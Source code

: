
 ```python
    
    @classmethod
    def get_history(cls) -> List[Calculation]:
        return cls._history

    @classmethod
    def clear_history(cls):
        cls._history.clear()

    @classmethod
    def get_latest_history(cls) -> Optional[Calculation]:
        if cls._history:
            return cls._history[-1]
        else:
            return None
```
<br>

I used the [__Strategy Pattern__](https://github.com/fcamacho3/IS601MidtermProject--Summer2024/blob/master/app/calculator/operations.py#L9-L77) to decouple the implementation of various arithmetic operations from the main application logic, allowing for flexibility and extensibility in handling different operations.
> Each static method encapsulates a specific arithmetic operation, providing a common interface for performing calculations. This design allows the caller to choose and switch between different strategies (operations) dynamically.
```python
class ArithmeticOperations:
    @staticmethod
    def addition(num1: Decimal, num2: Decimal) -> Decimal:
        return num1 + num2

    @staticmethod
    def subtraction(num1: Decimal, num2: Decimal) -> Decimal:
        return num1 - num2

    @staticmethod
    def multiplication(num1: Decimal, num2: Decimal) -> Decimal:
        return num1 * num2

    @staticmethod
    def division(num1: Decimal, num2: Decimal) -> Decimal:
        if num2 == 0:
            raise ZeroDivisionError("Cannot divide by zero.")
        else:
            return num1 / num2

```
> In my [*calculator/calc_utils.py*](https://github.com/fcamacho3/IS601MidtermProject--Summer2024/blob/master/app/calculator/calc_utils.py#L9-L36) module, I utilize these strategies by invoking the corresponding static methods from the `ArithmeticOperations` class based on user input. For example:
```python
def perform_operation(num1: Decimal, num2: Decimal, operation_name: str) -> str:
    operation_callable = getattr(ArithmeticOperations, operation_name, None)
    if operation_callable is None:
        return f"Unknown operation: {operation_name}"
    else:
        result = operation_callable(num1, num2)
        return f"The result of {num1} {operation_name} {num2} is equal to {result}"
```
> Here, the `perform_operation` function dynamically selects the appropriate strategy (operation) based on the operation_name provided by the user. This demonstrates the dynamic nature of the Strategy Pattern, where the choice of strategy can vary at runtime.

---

INSTRUCTIONS FOR THE TASK: Everything in the material above should be output exactly.

SOLUTION TO THE PROBLEM:
Source code

:
 ```python
    
    @classmethod
    def get_history(cls) -> List[Calculation]:
        return cls._history

    @classmethod
    def clear_history(cls):
        cls._history.clear()

    @classmethod
    def get_latest_history(cls) -> Optional[Calculation]:
        if cls._history:
            return cls._history[-1]
        else:
            return None
```
<br>

I used the [__Strategy Pattern__](https://github.com/fcamacho3/IS601MidtermProject--Summer2024/blob/master/app/calculator/operations.py#L9-L77) to decouple the implementation of various arithmetic operations from the main application logic, allowing for flexibility and extensibility in handling different operations.
> Each static method encapsulates a specific arithmetic operation, providing a common interface for performing calculations. This design allows the caller to choose and switch between different strategies (operations) dynamically.
```python
class ArithmeticOperations:
    @staticmethod
    def addition(num1: Decimal, num2: Decimal) -> Decimal:
        return num1 + num2

    @staticmethod
    def subtraction(num1: Decimal, num2: Decimal) -> Decimal:
        return num1 - num2

    @staticmethod
    def multiplication(num1: Decimal, num2: Decimal) -> Decimal:
        return num1 * num2

    @staticmethod
    def division(num1: Decimal, num2: Decimal) -> Decimal:
        if num2 == 0:
            raise ZeroDivisionError("Cannot divide by zero.")
        else:
            return num1 / num2

```
> In my [*calculator/calc_utils.py*](https://github.com/fcamacho3/IS601MidtermProject--Summer2024/blob/master/app/calculator/calc_utils.py#L9-L36) module, I utilize these strategies by invoking the corresponding static methods from the `ArithmeticOperations` class based on user input. For example:
```python
def perform_operation(num1: Decimal, num2: Decimal, operation_name: str) -> str:
    operation_callable = getattr(ArithmeticOperations, operation_name, None)
    if operation_callable is None:
        return f"Unknown operation: {operation_name}"
    else:
        result = operation_callable(num1, num2)
        return f"The result of {num1} {operation_name} {num2} is equal to {result}"
```
> Here, the `perform_operation` function dynamically selects the appropriate strategy (operation) based on the operation_name provided by the user. This demonstrates the dynamic nature of the Strategy Pattern, where the choice of strategy can vary at runtime.

---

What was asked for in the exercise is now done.